CommonLounge Archive

Geocoding, Granularity, and Time-Series

April 18, 2018

In this post, we will learn how to create maps in Tableau and display geocoded information. For this tutorial as well, we use the Sales Superstore data that can be downloaded from here.

Geocoding

First, a little primer on geocoded information and how it is used for data visualizations in Tableau. Geocoding simply means using Latitude and Longitude details to map locations. Tableau can use the geographical coordinates to plot locations accurately. It also follows conventional hierarchies such as Country→ State/Province → City. This tool understands postal codes in different formats and also allows adding new geographic roles to existing hierarchy. For further documentation, you can refer to Tableau in-depth documentation. We can even assign custom values atop our data for addresses that Tableau cannot map.

Why would we want to use Geocoded Information?

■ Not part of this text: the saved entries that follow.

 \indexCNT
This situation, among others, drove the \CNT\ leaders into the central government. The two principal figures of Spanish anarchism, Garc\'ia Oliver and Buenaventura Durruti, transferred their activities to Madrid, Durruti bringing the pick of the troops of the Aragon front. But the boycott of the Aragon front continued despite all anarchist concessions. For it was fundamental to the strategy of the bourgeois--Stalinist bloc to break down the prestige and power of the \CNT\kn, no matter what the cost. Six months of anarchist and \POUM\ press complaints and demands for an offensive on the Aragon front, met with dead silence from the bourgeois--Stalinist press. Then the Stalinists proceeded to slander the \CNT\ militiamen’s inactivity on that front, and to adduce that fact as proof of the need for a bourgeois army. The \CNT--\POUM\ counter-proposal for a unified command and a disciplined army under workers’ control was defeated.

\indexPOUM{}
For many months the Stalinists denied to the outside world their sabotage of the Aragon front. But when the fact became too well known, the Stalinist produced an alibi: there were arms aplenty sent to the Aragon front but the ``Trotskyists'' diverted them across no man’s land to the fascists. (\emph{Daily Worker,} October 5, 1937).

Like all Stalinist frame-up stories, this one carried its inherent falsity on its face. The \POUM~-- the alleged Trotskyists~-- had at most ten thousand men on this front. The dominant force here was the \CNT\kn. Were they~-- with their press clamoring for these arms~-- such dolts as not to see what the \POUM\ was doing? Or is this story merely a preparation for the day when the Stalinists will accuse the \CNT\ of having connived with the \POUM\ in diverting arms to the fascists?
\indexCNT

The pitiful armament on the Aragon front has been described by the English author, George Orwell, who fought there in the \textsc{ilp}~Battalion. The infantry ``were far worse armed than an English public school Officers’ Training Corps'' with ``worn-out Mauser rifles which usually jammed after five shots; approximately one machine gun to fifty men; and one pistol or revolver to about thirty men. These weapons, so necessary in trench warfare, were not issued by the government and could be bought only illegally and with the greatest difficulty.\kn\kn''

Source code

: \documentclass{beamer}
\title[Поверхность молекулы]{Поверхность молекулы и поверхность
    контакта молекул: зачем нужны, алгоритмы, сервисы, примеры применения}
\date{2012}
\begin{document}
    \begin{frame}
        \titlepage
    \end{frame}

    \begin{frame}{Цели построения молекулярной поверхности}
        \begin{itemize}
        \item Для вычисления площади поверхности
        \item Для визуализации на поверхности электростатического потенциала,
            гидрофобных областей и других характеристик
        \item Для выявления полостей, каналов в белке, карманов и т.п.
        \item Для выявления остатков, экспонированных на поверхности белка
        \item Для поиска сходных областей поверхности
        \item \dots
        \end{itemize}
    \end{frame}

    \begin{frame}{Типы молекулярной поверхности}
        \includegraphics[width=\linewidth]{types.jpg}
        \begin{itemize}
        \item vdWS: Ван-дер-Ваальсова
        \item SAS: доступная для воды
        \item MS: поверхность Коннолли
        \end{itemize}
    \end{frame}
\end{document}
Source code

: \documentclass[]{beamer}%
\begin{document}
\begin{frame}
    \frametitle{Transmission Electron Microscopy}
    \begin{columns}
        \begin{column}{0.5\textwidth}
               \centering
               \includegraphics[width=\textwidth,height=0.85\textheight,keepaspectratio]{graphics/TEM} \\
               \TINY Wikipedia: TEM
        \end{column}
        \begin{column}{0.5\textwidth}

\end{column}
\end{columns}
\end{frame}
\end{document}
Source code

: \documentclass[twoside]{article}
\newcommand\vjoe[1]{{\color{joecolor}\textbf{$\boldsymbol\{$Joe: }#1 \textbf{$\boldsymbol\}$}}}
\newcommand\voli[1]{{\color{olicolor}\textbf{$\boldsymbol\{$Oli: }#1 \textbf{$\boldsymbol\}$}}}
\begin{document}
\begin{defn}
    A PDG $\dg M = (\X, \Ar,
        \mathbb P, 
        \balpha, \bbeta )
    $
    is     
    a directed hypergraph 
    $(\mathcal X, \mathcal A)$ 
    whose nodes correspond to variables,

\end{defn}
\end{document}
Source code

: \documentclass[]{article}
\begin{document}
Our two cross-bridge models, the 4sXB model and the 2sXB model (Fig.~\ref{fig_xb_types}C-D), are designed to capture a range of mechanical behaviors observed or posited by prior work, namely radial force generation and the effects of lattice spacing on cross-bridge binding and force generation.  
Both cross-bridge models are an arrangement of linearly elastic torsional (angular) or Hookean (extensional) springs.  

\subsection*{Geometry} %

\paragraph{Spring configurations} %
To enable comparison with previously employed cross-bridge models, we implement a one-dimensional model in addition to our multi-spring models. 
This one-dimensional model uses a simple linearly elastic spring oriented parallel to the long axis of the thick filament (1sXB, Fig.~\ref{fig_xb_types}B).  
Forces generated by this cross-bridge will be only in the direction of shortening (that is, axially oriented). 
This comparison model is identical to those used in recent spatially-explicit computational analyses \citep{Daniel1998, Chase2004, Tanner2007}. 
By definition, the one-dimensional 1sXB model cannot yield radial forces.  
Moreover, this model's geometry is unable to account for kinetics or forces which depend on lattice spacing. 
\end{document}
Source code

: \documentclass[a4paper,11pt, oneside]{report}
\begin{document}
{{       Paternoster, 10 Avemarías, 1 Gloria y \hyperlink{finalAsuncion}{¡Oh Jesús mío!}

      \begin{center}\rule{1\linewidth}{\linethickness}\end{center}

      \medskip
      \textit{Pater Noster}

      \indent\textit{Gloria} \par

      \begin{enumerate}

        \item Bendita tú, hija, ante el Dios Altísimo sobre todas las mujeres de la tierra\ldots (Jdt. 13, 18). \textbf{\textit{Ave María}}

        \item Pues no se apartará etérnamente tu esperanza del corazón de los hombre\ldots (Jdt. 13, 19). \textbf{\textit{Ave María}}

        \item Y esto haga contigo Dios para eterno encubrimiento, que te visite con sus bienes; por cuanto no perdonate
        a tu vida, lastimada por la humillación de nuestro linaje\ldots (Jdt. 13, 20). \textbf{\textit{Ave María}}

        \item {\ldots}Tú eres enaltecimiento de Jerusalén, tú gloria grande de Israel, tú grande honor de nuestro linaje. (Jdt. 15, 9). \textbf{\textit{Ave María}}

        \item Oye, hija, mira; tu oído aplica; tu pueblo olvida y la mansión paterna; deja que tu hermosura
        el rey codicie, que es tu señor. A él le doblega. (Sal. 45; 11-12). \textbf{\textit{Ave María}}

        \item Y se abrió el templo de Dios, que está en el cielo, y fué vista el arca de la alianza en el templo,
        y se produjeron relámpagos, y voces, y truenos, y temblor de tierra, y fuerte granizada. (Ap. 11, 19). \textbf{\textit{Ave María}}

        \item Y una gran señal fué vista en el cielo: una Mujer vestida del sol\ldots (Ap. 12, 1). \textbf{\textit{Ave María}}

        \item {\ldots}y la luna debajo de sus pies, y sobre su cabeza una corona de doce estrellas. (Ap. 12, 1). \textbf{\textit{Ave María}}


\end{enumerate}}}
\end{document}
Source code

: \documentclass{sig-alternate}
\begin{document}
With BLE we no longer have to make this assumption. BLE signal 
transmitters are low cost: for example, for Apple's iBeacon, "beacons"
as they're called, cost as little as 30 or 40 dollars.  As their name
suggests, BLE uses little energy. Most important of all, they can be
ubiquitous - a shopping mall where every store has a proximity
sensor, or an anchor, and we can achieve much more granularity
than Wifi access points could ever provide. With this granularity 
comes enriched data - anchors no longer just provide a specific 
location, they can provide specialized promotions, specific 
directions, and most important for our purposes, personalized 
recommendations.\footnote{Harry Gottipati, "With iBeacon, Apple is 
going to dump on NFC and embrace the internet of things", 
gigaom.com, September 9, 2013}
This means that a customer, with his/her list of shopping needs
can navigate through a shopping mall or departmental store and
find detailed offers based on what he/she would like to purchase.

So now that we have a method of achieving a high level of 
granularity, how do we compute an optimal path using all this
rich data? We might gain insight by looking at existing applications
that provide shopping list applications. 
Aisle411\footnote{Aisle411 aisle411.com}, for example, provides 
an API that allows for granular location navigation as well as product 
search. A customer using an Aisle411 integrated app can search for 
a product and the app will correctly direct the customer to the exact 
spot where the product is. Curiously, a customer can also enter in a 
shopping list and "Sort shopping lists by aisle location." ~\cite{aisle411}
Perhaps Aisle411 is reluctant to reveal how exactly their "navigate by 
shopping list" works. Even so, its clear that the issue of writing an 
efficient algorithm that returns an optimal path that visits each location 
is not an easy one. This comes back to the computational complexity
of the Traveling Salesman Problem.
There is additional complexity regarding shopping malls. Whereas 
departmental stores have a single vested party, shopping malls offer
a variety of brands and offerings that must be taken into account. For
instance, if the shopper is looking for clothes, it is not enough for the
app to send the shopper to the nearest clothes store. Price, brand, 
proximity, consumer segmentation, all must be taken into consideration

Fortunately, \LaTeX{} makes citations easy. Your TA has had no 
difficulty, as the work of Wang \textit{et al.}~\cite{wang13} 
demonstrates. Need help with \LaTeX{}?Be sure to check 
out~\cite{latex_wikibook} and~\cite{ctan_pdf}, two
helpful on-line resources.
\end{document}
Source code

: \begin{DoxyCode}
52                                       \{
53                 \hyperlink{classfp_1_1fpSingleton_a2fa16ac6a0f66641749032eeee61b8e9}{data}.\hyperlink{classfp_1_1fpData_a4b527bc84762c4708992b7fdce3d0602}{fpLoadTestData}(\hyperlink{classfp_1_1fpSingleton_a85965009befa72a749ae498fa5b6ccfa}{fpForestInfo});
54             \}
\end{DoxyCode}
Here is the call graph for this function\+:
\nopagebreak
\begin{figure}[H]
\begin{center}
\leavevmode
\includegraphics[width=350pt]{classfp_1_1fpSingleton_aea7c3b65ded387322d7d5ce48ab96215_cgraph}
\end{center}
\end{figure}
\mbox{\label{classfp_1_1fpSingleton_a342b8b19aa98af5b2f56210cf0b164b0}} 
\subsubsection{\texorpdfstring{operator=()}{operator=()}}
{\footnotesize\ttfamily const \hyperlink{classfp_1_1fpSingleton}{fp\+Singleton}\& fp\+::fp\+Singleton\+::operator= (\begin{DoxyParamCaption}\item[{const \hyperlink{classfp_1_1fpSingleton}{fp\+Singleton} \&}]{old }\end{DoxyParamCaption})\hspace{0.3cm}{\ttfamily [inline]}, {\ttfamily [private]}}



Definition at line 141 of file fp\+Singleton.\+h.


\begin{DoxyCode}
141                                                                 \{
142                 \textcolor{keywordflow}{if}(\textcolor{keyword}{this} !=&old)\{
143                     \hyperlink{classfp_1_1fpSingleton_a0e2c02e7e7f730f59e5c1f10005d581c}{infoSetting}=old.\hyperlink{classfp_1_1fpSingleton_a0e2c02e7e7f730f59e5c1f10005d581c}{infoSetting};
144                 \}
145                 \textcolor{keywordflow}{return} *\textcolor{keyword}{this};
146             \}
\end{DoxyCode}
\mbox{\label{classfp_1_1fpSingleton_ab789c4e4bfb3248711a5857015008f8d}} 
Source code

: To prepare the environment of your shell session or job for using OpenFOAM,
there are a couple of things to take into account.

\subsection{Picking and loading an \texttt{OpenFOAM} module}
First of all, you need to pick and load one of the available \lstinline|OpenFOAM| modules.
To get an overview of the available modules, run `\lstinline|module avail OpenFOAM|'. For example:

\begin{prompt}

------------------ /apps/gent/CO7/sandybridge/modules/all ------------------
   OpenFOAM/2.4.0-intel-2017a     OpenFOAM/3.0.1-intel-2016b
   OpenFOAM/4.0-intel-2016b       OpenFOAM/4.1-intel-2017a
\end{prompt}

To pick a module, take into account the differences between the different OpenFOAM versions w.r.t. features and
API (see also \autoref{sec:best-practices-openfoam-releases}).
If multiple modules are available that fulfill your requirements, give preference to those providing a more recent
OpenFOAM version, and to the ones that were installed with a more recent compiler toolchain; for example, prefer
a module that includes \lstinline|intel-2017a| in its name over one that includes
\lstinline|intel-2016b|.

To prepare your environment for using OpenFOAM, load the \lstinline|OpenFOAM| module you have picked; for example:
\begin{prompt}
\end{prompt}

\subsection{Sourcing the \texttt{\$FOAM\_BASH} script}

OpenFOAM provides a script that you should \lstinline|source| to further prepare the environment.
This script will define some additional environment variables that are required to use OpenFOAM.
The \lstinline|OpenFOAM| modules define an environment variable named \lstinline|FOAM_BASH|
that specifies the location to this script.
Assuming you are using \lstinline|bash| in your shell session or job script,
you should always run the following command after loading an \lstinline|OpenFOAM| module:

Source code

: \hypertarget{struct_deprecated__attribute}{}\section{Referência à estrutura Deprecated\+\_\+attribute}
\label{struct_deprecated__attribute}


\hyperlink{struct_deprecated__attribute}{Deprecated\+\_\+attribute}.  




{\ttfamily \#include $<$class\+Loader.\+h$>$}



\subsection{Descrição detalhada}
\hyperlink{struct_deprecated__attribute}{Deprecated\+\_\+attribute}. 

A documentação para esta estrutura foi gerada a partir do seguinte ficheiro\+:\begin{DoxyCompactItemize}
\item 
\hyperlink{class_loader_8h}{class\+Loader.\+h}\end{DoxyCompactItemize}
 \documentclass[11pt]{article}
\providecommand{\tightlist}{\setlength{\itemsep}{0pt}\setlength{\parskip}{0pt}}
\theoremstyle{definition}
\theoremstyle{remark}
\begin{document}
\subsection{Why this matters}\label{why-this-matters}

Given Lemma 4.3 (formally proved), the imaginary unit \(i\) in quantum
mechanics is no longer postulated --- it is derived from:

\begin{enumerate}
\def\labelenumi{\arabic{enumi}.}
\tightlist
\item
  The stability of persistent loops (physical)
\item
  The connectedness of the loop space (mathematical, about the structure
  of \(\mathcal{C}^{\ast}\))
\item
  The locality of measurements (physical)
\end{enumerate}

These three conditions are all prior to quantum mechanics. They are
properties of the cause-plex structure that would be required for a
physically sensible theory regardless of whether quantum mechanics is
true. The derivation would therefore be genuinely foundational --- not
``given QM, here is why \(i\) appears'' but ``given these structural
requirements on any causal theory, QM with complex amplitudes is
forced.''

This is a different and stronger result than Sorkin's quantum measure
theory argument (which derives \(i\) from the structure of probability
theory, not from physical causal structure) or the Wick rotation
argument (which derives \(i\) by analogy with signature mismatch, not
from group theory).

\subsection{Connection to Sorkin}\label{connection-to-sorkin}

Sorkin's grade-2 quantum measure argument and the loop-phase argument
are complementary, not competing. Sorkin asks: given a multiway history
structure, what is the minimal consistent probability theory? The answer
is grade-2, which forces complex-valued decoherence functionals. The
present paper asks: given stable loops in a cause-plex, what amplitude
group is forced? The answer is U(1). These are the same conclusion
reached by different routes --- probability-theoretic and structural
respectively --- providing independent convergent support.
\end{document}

Whenever we wish to answer questions spatially or analyze data geographically, we will select a map based visualization and use geocoded data. Examples of a few spatial questions are:

  • State wide metrics such as company profits, average internet connectivity speeds, electoral votes, etc.
  • Region wide such as employment percentage for every city, obesity rate, or school dropout rate in every county
  • Statistics comparison for different countries such as per capita income, literacy rates, population totals, and happiness quotient.

Hands-On Practice

In this tutorial, we will be analyzing region wise trends in Profit and Discount from our Sales data. Since we are interested in geographical comparisons, our natural choice will be a map. Let’s get started.

Open Tableau Public application and import the Sales dataset in csv format. The screen should look as follows:

Open a new worksheet by clicking on the Sheet1 option on the bottom left.

Drag the field Postal Code from Dimensions to the center sheet. You will observe that Latitude and Longitude are automatically added to Rows and Columns respectively. Postal code has been added to the Details card in Marks panel. You should now see the following on the screen:

Click on the Latitude field and drag a copy next to itself in the Rows field. This will create an identical map on the same sheet as follows.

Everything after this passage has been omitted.